In this study, complete tumor removal was achieved in 151 patients (87.2%), near total tumor resection was achieved in 6 patients (3.4%) and subtotal tumor removal was accomplished in 16 patients (9.2%). In fourteen patients (7.6%), tumor reappeared; but their re-operations were not detailed enough in related articles. The most common postoperative complications were lower cranial nerve palsies (18.6%) which consist of vocal cord dysfunctions and pharyngeal disturbances; and transient or temporary facial nerve paresis (13.0%). Wilson et al.23) printed that new cranial nerve palsy rate of 15-16% in jugular foramen schwannomas. These deficits appear either as a result of the intentional sacrifice while performs total tumor extirpation or functional loss despite anatomic relationships. But, with long term follow up, most patients tolerate these deficits well by the help of speech and swallowing rehabilitation, and shoulder physical therapy. In some patients, speech and swallowing benefit from vocal cord injection, laryngoplasty and gastrostomy18). On the other hand, the surgeon should be carefull that the acute development of postoperative deficits can not be compensated in patients who had no deficits preoperatively, and this condition could be life threat. The surgeon also should choice adequate surgical approach which is defined by tumor's location and extension for preservation of the surrounding neurovascular tissues, because repeated surgery increases the risk of injury to the lower cranial nerves8,17).

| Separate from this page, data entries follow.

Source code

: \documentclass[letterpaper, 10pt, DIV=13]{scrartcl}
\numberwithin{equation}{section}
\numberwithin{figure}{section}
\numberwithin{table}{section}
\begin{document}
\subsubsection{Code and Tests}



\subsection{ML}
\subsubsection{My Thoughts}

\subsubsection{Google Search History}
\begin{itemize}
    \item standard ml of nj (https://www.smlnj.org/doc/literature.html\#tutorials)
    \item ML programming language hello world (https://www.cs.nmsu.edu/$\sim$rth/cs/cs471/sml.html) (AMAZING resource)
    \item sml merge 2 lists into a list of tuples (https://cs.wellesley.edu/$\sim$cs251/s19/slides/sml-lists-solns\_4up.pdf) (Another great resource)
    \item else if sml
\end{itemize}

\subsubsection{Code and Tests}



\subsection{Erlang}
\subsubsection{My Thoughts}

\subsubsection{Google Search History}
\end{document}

Additionally, surgeon could decrease the incidence of postoperative complications using electrophysiological monitoring and new microneurosurgical and skull base techniques.

In this study, other postoperative complications were CSF leakage (6.5%), meningitis (2.0%), aspiration pneumonia (1.5%) and mastoiditis (1%). One patient (0.5%) died after the complicated CSF leakage followed by meningitis.

CONCLUSION

This review could not answer the questions as following: why the jugular foramen schwannomas were originated mostly from the left side of the patient and why the tumor origin mostly glossopharyngeal nerve. On the other hand this review shows that jugular foramen schwannomas still have prominently high morbidity and those complications caused by postoperative lower cranial nerve injury are life threat especially if the patient had no deficits preoperatively. Therefore, the surgeon should carefully collect the detailed data about the tumor, and consult the patient with otolaryngologist preoperatively for lower cranial nerve functions (i.e. speech, swallowing, hearing). Overall, successful treatment of jugular foramen schwannomas includes complete tumor removal without creating additional neurologic deficits.